- Picture of the band from the back cover of the Sleeper album

Background information
- Origin: Boston, Massachusetts, United States
- Genres: Alternative rock
- Years active: 1985–1994
- Labels: Rutabaga Records Slash/Warner Bros. Records
- Spinoffs: Janet LaValley, The Vivs, Din
- Past members: Terri Barous Eric Brosius Janet LaValley Greg LoPiccolo David Penzo Mike Levesque

= Tribe (band) =

American alternative rock band

Tribe was an American alternative rock band from Boston, Massachusetts, United States, which was active in the late 1980s and early 1990s. They released three albums including two on Slash Records/Warner Bros. Records. They were finalists in the 1988 WBCN Rock 'n' Roll Rumble.

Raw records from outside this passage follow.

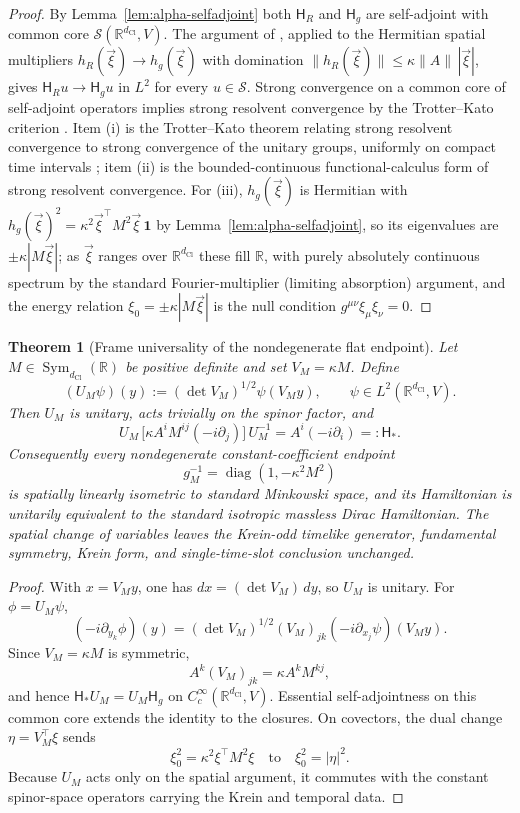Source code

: \documentclass[11pt]{article}
\newtheorem{theorem}{Theorem}[section]
\theoremstyle{definition}
\theoremstyle{remark}
\newcommand{\R}{\mathbb{R}}
\newcommand{\dCl}{d_{\mathrm{Cl}}}
\newcommand{\one}{\mathbf{1}}
\newcommand{\Sch}{\mathcal{S}}
\newcommand{\Ham}{\mathsf{H}}
\newcommand{\norm}[1]{\lVert#1\rVert}
\begin{document}
\begin{proof}
By Lemma~\ref{lem:alpha-selfadjoint} both $\Ham_R$ and $\Ham_g$ are self-adjoint with
common core $\Sch(\R^{\dCl},V)$.  The argument of , applied to
the Hermitian spatial multipliers $h_R(\vec\xi)\to h_g(\vec\xi)$ with domination
$\norm{h_R(\vec\xi)}\le\kappa\norm{A}\,|\vec\xi|$, gives $\Ham_R u\to\Ham_g u$ in
$L^2$ for every $u\in\Sch$.  Strong convergence on a common core of self-adjoint
operators implies strong resolvent convergence by the Trotter--Kato criterion
\cite[Thm.~VIII.25(a)]{reedsimon1}.  Item (i) is the Trotter--Kato theorem
relating strong resolvent convergence to strong convergence of the unitary groups,
uniformly on compact time intervals \cite[Thm.~VIII.21]{reedsimon1}; item (ii)
is the bounded-continuous functional-calculus form of strong resolvent convergence.  For (iii), $h_g(\vec
\xi)$ is Hermitian with $h_g(\vec\xi)^2=\kappa^2\vec\xi^{\top}M^2\vec\xi\,\one$ by
Lemma~\ref{lem:alpha-selfadjoint}, so its eigenvalues are $\pm\kappa|M\vec\xi|$; as
$\vec\xi$ ranges over $\R^{\dCl}$ these fill $\R$, with purely absolutely continuous
spectrum by the standard Fourier-multiplier (limiting absorption) argument, and
the energy relation $\xi_0=\pm\kappa|M\vec\xi|$ is the null condition
$g^{\mu\nu}\xi_\mu\xi_\nu=0$.
\end{proof}

\begin{theorem}[Frame universality of the nondegenerate flat endpoint]
\label{thm:frame-universality}
Let \(M\in\operatorname{Sym}_{\dCl}(\R)\) be positive definite and set
\(V_M=\kappa M\).  Define
\[
  (U_M\psi)(y):=(\det V_M)^{1/2}\psi(V_My),
  \qquad
  \psi\in L^2(\R^{\dCl},V).
\]
Then \(U_M\) is unitary, acts trivially on the spinor factor, and
\[
  U_M\,\bigl[\kappa A^iM^{ij}(-i\partial_j)\bigr]\,U_M^{-1}
  =A^i(-i\partial_i)=:\Ham_* .
\]
Consequently every nondegenerate constant-coefficient endpoint
\[
  g_M^{-1}=\operatorname{diag}(1,-\kappa^2M^2)
\]
is spatially linearly isometric to standard Minkowski space, and its Hamiltonian
is unitarily equivalent to the standard isotropic massless Dirac Hamiltonian.
The spatial change of variables leaves the Krein-odd timelike generator,
fundamental symmetry, Krein form, and single-time-slot conclusion unchanged.
\end{theorem}

\begin{proof}
With \(x=V_My\), one has \(dx=(\det V_M)\,dy\), so \(U_M\) is unitary.
For \(\phi=U_M\psi\),
\[
 (-i\partial_{y_k}\phi)(y)
 =(\det V_M)^{1/2}(V_M)_{jk}
   (-i\partial_{x_j}\psi)(V_My).
\]
Since \(V_M=\kappa M\) is symmetric,
\[
 A^k(V_M)_{jk}
 =\kappa A^kM^{kj},
\]
and hence \(\Ham_*U_M=U_M\Ham_g\) on
\(C_c^\infty(\R^{\dCl},V)\).  Essential self-adjointness on this common core
extends the identity to the closures.  On covectors, the dual change
\(\eta=V_M^\top\xi\) sends
\[
 \xi_0^2=\kappa^2\xi^\top M^2\xi
 \quad\text{to}\quad
 \xi_0^2=|\eta|^2.
\]
Because \(U_M\) acts only on the spatial argument, it commutes with the constant
spinor-space operators carrying the Krein and temporal data.
\end{proof}
\end{document}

However, their popularity in Boston did not translate their local appeal into national fame and they disbanded in 1994.

Greg LoPiccolo later stated that "When Warner Bros didn’t pick up our option for the third album; that was kind of a momentum-killer."

Terri Barous, now Brosius, and Eric Brosius and Greg LoPiccolo later joined video game developer Looking Glass Studios and did sound/voice/music work on various games. They would later become critical members of Guitar Hero developer Harmonix.

"Outside", a song from Here at the Home, was featured in the 2007 music video game Rock Band.

==Current status==
Terri Brosius helped form Boston band The Vivs, where she is the keyboard player and backing vocalist. They released their debut album, "Mouth to Mouth", in 2009.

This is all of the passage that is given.